Berlin/Frankfurt. Arbeitsministerin Andrea Nahles will den Anspruch von EU-Ausländern auf Sozialleistungen begrenzen. Es geht um Sozialhilfe, Hartz IV und eine neu geschaffene „Überbrückungsleistung“. Das Gesetz soll Städte und Gemeinden vor einer Kostenlawine schützen – nachdem das Bundessozialgericht Ende 2015 einen Sozialhilfe-Anspruch nach sechs Monaten Aufenthalt festgestellt hatte.

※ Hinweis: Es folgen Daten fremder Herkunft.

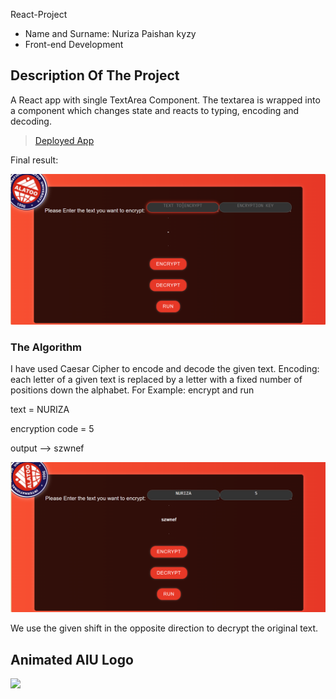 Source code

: React-Project

- Name and Surname: Nuriza Paishan kyzy
- Front-end Development 

## Description Of The Project

A React app with single TextArea Component. The textarea is wrapped into a component which changes state and reacts to typing, encoding and decoding.

> [Deployed App](https://nuriza.nazim.tk)


Final result:

![Nuriza image one](docs\assets\nuriza.PNG)


### The Algorithm
I have used Caesar Cipher to encode and decode the given text. Encoding: each letter of a given text is replaced by a letter with a fixed number of positions down the alphabet.
For Example: encrypt and run 

text = NURIZA

encryption code = 5

output --> szwnef

![Nuriza second image](./docs/assets/nuriza1.PNG)

We use the given shift in the opposite direction to decrypt the original text.


## Animated AIU Logo

<img src="https://user-images.githubusercontent.com/64264345/200199859-422475a3-ea9d-4255-99e1-a6a0fc8dd1d6.png" width="200"> 



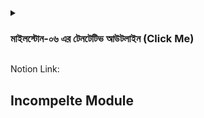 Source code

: <details>
<summary>
  <h3>মাইলস্টোন-০৬ এর টেনটেটিভ আউটলাইন (Click Me)</h3>
</summary>
<br >
ফেব্রুয়ারি ১৯: মডিউল ৩১: JS Recap and Basic ES6, ES2015

ফেব্রুয়ারি ২০: মডিউল ৩২: (advanced) ES6, Class, Inheritance

ফেব্রুয়ারি ২১: মডিউল ৩২.৫: ES6 Recap and Practice(প্র্যাক্টিস ডে)

ফেব্রুয়ারি ২১: রাত ৯.০০: কন্সেপচুয়াল সেশন

ফেব্রুয়ারি ২২: মডিউল ৩৩: API, JSON, Data load, dynamic website

ফেব্রুয়ারি ২৩: মডিউল ৩৪: API Examples and edge cases

ফেব্রুয়ারি ২৪: মডিউল ৩৪.৫: Recap and Even more API Examples(প্র্যাক্টিস ডে)

ফেব্রুয়ারি ২৪: রাত ৯.০০: কন্সেপচুয়াল সেশন

ফেব্রুয়ারি ২৫: মডিউল ৩৫: API Recap with Phone Hunter

ফেব্রুয়ারি ২৬: মডিউল ৩৬: (advanced) Mastering in JS Objects

ফেব্রুয়ারি ২৭: মডিউল ৩৭: Understand Common JavaScript Concepts

ফেব্রুয়ারি ২৮: মডিউল ৩৭.৫: Have a World tour with API(প্র্যাক্টিস ডে)

ফেব্রুয়ারি ২৮: রাত ৯.০০: কন্সেপচুয়াল সেশন

মার্চ ০১: নো মডিউল (এক্সট্রা প্র্যাক্টিস ডে)

মার্চ ০২: মডিউল ৩৭: এসাইনমেন্ট ৬

মার্চ ০৩: মডিউল ৩৭.৫: Bonus API and JS Recap Concepts

মার্চ ০৪: মাইলস্টোন -০৭(মডিউল ৩৮)
</details>

Notion Link:

## Incompelte Module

Das Gesetz soll noch vor der Sommerpause ins Kabinett und Anfang 2017 in Kraft treten. Die Regeln im Einzelnen:
Sozialhilfe
Sie soll für mittellose EU-Ausländer künftig erst nach fünf Jahren Aufenthalt fließen. „Wir wollen die Kommunen davor bewahren, unbegrenzt für sie sorgen zu müssen“, begründet Nahles ihren Vorstoß. Durch die Rechtsprechung des Bundessozialgerichts drohten Kosten von jährlich 800 Millionen Euro. Die Rede ist von etwa 130.000 Betroffenen: Rund 800 Euro monatlich kriegen Alleinstehende, 1.200 Euro ein Ehepaar sowie 1.800 Euro eine Familie mit zwei Kindern, jeweils inklusive Zuschlägen etwa für Miete und Heizung.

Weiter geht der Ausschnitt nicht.